Deputy Minister of International Cooperation of National Unity Government of Myanmar
- In office 16 April 2021 – 9 December 2025

Personal details
- Education: Brandeis University (MA) North Central College (BA)
- Occupation: Diplomat, Human Rights Advocate
- Awards: OSF Civil Society Leadership Award

= David Gum Awng =

Burmese diplomat and human rights advocate

David Gum Awng is a Burmese diplomat and human rights advocate who currently serves as the Deputy Minister of Foreign Affairs for the National Unity Government of Myanmar (NUG). Since the NUG's formation following the 2021 Myanmar coup d'état, he has been a key figure in the administration's efforts to secure international legitimacy and support for a federal democratic system in Myanmar.

== Education ==
David Gum Awng graduated from North Central College with a Bachelor of Arts in Social Studies, specializing in International Relations and Global Politics. He furthered his studies at the Heller School for Social Policy and Management at Brandeis University, where he obtained a Master’s degree in Sustainable International Development.

He is an alumnus of several prestigious international leadership programs, including the U.S. Department of State’s International Visitor Leadership Program (IVLP) and France’s Future Leaders Invitation Programme (PIPA).

== Career ==
Before entering the ministerial role, David Gum Awng spent more than a decade working in fields related to human rights, sustainable development, and democratic governance. He has been involved in documenting human rights violations by the Myanmar military to aid international legal accountability. Additionally, he has experience managing Official Development Assistance (ODA) projects and providing civic education in conflict-affected regions.

=== National Unity Government ===
Upon the establishment of the National Unity Government in April 2021, David was appointed as the Deputy Minister for International Cooperation (MOIC). In this role, he engaged with foreign governments and global organizations to advocate for the pro-democracy movement.

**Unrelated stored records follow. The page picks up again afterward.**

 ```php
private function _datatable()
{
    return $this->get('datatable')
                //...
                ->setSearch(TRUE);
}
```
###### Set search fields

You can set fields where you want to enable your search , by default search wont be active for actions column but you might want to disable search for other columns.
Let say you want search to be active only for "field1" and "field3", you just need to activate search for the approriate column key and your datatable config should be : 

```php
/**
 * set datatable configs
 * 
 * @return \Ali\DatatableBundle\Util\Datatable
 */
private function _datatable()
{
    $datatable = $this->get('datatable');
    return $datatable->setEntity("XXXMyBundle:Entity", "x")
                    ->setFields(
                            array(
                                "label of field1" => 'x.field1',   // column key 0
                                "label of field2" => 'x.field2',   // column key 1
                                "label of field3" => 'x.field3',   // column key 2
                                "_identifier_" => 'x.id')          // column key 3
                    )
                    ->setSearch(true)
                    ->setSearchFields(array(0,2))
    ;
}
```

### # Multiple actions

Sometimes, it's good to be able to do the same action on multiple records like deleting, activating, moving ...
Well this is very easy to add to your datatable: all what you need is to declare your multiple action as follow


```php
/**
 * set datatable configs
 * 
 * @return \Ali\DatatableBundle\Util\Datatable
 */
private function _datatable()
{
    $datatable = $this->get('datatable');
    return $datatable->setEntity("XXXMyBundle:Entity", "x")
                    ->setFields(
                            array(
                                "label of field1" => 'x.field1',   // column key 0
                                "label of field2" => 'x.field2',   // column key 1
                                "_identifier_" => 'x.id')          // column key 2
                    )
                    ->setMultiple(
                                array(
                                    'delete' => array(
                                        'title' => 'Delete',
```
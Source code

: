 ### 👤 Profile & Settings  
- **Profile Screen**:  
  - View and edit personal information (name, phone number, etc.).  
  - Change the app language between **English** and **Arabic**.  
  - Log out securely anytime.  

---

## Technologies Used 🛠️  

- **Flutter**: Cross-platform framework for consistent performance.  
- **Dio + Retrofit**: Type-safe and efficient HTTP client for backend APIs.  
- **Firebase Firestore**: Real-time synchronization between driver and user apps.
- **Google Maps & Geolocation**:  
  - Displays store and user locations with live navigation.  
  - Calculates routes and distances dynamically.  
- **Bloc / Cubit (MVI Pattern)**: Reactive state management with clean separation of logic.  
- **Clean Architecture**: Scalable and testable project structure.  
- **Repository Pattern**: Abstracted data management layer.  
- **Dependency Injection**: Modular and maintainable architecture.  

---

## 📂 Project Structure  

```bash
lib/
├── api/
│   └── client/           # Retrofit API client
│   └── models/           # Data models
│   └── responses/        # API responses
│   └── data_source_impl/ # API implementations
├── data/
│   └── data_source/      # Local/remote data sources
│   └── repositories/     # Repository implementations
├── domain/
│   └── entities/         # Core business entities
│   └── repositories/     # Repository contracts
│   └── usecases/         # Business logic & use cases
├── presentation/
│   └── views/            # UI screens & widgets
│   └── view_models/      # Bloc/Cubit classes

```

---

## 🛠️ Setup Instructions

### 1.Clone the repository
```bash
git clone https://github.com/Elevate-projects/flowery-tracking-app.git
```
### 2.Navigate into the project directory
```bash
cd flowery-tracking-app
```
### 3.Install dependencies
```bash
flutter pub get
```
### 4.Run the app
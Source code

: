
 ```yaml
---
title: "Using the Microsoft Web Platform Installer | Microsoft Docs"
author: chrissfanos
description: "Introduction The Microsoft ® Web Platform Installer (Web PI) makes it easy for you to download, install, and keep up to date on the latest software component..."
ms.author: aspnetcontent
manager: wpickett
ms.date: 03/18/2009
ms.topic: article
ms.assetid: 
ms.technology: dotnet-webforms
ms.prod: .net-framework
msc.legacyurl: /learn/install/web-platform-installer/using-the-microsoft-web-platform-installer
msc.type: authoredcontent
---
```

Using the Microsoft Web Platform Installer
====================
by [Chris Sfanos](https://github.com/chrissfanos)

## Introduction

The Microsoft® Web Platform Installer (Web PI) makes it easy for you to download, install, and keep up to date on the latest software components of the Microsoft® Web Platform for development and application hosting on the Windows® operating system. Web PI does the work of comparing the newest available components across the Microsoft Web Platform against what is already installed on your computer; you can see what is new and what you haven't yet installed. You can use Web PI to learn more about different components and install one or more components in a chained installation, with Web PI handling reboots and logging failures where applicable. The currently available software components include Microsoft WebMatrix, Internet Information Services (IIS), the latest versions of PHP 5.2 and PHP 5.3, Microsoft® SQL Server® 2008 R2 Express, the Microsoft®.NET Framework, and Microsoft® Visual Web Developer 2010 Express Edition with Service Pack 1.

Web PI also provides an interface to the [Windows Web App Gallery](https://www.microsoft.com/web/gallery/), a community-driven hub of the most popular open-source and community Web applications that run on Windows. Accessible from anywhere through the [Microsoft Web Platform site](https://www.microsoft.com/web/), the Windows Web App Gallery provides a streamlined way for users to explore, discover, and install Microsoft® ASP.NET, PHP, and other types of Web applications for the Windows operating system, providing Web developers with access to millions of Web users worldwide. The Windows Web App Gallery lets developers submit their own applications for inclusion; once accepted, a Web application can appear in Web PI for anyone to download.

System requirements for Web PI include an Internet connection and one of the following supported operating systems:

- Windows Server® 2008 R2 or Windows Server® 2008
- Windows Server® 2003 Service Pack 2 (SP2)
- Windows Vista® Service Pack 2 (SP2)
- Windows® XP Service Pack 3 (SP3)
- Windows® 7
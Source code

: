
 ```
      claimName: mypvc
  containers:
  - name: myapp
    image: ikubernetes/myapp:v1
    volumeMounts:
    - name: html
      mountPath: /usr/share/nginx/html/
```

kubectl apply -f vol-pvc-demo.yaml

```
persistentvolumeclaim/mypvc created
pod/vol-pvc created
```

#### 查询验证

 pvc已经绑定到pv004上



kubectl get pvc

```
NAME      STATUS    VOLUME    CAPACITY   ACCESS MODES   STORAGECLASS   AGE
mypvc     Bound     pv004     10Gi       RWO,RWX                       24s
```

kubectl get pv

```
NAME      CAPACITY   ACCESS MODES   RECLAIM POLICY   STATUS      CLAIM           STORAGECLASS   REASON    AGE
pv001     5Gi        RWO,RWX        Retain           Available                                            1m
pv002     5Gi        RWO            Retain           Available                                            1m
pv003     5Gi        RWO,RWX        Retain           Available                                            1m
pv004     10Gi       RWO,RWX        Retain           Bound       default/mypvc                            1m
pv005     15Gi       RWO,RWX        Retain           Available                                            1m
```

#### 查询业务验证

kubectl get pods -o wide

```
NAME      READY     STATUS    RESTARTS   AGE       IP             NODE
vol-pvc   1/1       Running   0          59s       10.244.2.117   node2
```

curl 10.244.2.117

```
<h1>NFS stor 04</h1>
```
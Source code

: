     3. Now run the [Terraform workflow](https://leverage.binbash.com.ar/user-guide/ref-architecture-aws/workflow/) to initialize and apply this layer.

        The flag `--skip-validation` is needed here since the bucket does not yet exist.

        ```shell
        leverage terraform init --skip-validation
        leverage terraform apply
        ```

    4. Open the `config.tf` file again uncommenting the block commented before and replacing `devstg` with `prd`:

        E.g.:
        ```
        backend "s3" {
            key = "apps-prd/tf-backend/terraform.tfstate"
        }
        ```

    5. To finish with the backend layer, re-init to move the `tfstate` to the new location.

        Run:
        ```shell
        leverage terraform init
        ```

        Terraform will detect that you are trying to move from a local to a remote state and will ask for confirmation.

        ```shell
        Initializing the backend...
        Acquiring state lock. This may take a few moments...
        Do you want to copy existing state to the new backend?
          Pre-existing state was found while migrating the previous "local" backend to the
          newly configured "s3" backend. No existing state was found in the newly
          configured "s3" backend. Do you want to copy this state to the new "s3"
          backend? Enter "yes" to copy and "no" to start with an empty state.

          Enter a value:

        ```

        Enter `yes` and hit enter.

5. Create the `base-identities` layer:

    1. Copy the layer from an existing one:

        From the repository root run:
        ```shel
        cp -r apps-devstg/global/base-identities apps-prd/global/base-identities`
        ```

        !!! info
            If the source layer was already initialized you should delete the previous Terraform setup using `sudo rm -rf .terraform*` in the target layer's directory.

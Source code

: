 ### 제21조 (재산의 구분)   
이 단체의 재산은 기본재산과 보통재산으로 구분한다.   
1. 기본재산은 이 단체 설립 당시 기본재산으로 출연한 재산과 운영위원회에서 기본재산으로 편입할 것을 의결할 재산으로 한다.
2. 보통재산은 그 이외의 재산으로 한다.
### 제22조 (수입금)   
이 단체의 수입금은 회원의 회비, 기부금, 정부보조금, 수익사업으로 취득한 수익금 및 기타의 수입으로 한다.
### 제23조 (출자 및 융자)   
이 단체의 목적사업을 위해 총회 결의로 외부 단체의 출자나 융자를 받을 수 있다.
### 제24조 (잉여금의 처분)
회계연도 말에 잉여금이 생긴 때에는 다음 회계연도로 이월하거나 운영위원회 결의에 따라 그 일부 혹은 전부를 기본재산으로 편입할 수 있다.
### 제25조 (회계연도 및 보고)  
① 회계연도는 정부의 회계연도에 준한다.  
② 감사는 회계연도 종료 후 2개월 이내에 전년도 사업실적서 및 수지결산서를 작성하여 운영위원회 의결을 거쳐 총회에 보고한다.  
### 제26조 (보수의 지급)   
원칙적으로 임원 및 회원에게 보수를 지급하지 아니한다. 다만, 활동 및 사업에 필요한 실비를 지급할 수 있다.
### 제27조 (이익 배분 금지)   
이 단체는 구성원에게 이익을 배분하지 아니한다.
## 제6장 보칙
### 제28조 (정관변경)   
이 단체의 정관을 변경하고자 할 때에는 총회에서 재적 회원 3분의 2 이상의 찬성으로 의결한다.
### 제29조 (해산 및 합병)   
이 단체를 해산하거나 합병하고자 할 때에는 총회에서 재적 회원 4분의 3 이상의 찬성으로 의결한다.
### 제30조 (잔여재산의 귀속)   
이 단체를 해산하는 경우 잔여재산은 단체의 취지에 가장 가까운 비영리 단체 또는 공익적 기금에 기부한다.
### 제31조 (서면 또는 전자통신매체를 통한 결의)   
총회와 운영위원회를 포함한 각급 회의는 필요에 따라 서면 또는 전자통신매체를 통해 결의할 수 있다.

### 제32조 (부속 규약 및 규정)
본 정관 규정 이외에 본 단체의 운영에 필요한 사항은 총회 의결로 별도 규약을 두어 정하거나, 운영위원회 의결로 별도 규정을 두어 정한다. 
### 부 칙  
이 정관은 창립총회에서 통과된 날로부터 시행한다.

In December 2025, the Committee Representing Pyidaungsu Hluttaw (CRPH) announced a cabinet reorganization. As part of this restructuring, David Gum Awng was reassigned from the Ministry of International Cooperation to serve as the Deputy Minister of Foreign Affairs. His current mandate includes leading diplomatic strategy and strengthening alliances with international civil society and governmental bodies.